WHAT TO WORK ON:
In the entries that follow, the line with "A tutorial will" opens the range and the line with "Talorgan is intended" closes it; repeat that range exactly, both lines included.
++++ AVAILABLE DATA
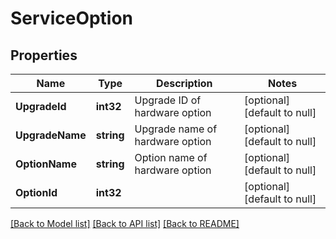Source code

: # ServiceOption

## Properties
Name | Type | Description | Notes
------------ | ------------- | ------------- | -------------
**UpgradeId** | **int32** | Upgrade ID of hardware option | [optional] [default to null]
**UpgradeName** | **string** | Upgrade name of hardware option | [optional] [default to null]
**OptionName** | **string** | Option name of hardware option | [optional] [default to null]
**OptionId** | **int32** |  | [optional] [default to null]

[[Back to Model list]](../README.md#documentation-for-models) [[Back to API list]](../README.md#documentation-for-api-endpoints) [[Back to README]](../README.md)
++++++++
++++ AVAILABLE DATA
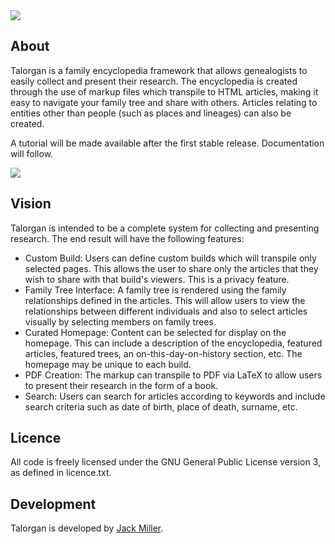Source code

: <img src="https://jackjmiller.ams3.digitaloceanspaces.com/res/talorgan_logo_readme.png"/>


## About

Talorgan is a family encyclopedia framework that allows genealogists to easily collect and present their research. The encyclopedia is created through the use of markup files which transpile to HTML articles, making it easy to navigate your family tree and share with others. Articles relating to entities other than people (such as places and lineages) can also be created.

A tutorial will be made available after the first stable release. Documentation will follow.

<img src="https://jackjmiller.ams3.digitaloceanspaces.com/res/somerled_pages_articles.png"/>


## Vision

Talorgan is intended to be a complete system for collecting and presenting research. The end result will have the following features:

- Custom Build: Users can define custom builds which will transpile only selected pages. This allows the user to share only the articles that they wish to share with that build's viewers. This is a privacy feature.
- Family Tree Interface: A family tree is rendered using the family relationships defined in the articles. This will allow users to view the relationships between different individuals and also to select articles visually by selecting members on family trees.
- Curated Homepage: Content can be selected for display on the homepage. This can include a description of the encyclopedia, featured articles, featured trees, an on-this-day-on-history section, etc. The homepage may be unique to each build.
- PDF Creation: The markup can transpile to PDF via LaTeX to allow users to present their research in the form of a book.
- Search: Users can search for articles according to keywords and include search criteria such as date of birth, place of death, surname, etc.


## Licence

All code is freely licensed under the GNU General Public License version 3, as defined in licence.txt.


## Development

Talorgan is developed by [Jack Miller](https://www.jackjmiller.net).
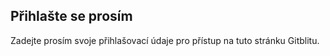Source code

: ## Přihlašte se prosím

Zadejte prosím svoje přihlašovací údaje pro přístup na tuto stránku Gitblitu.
++++++++
OUTPUT BELOW:
A tutorial will be made available after the first stable release. Documentation will follow.

<img src="https://jackjmiller.ams3.digitaloceanspaces.com/res/somerled_pages_articles.png"/>


## Vision

Talorgan is intended to be a complete system for collecting and presenting research. The end result will have the following features:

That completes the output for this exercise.